Обернувшись, охотник понял, что превратился в добычу.


Гор кинулся на черную шавку и мигом придавил к земле. Незадачливый селянин поднял лук и встретился с Огланом глазами. Краски мигом покинули его лицо.

— Кто это здесь? — пророкотал Оглан.

Глаза охотника расширились, как будто он увидел саму смерть. Что же, так оно и было.

Бросился вперед, сбивая охотника с ног. Ударил в лицо раз и другой, схватил за волосы и шибанул о землю. Вцепился ногтями в кожу и рванул, обнажая мясо. Крик человека слился с воем его собаки. Вопли задираемых оленей стихли.

Через дейярт приказал Гору не убивать. Сомкнул руки на горле человека и давил, пока тот не потерял сознание. Грудь наполняло горячее чувство. Только утром думал, что пора поохотиться на лучшую дичь, и вот она — пришла сама.

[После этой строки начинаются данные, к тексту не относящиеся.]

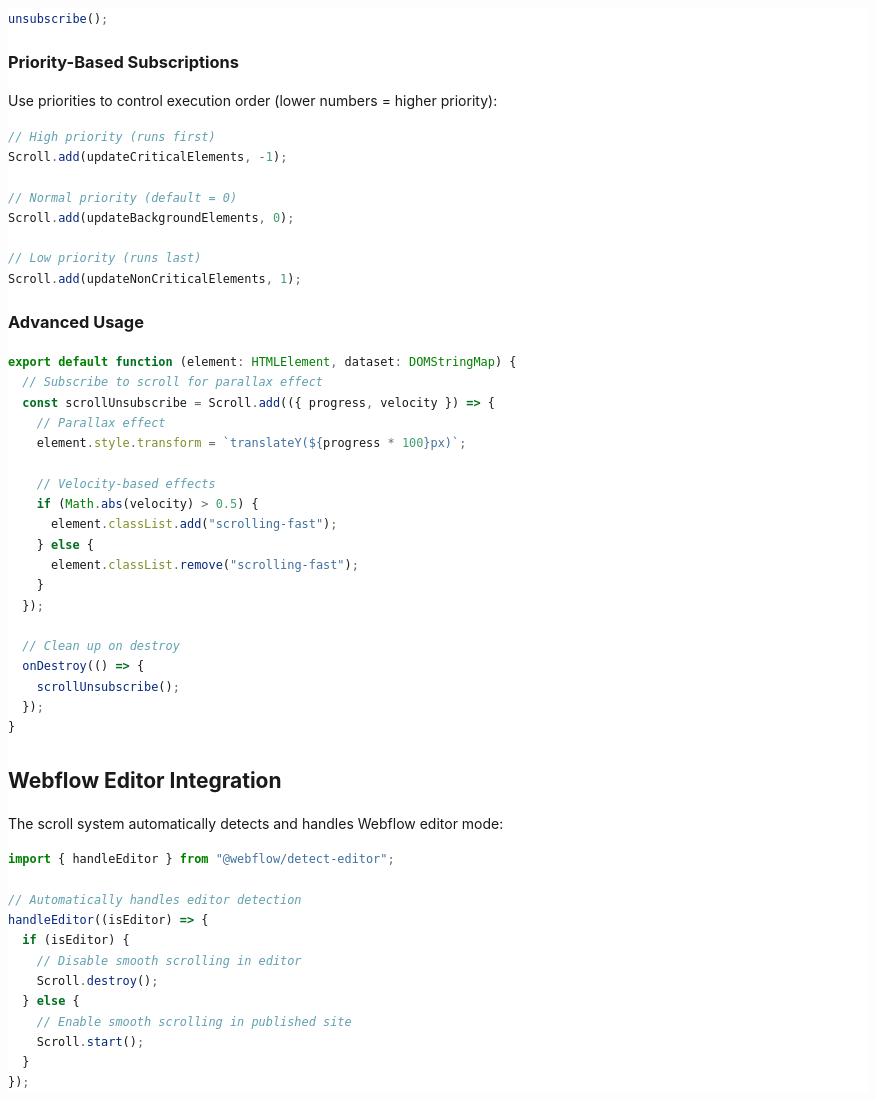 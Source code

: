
 ```typescript
unsubscribe();
```

### Priority-Based Subscriptions

Use priorities to control execution order (lower numbers = higher priority):

```typescript
// High priority (runs first)
Scroll.add(updateCriticalElements, -1);

// Normal priority (default = 0)
Scroll.add(updateBackgroundElements, 0);

// Low priority (runs last)
Scroll.add(updateNonCriticalElements, 1);
```

### Advanced Usage

```typescript
export default function (element: HTMLElement, dataset: DOMStringMap) {
  // Subscribe to scroll for parallax effect
  const scrollUnsubscribe = Scroll.add(({ progress, velocity }) => {
    // Parallax effect
    element.style.transform = `translateY(${progress * 100}px)`;

    // Velocity-based effects
    if (Math.abs(velocity) > 0.5) {
      element.classList.add("scrolling-fast");
    } else {
      element.classList.remove("scrolling-fast");
    }
  });

  // Clean up on destroy
  onDestroy(() => {
    scrollUnsubscribe();
  });
}
```

## Webflow Editor Integration

The scroll system automatically detects and handles Webflow editor mode:

```typescript
import { handleEditor } from "@webflow/detect-editor";

// Automatically handles editor detection
handleEditor((isEditor) => {
  if (isEditor) {
    // Disable smooth scrolling in editor
    Scroll.destroy();
  } else {
    // Enable smooth scrolling in published site
    Scroll.start();
  }
});
```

Оглан кровью начертил соф на лбу черного пса. Знак почти не было видно, но это и неважно. Отыскал внутри проклятие и выпустил мрак через соф прямо в разум собаки. Ощутил ее недолгое сопротивление, и приказал Гору отпустить.

Черный пес подполз к Оглану и лизнул в лицо. Оглан почесал его за ухом и встал.

Волки стояли над телами двух оленей. Один самец лежал с порванным горлом. Самка, выгнув шею, еще дергала ногами.

Подошел и вцепился клыками, разорвал, напился кровью. Огляделся. Показалось, что кто-то смотрит. Непонятное чувство пищало в груди, как одинокая мышка в амбаре.

Бред. Никто не смотрит, все хорошо. Просто мрак, повсюду витающий тут, играет злые шутки.

Прижав голову оленя ногой, Оглан сломал ему рог и посмотрел на безвольного охотника.


Очнувшись, Светрик не сразу вспомнил, где находится. Лицо горело от боли, вывернутые плечи как будто кричали. Он висел над землей, и связанные чем-то руки были задраны вверх.

Ресницы слепила засохшая кровь. Светрик с трудом открыл их и увидел Чика, сидящего внизу перед ним.

— Чик, — прохрипел Светрик.

В ответ раздался низкий рык. Он ни разу не слышал, чтобы Чик так рычал. А рядом с ним сидели волки и глядели на Светрика, как будто ждали, что еще он скажет.

Жуткий человек с темными волосами и неопрятной бородой, одетый в шкуры, появился перед ним. В первый миг показалось, что это волк, стоящий прямо — но нет, всего лишь капюшон из волчьей головы.

В жилистой руке человек держал обломанный олений рог. Колчан и лук Светрика висели у него за спиной. Человек зло улыбнулся, и охотника прошиб холодный пот — рот дикаря был полон стали.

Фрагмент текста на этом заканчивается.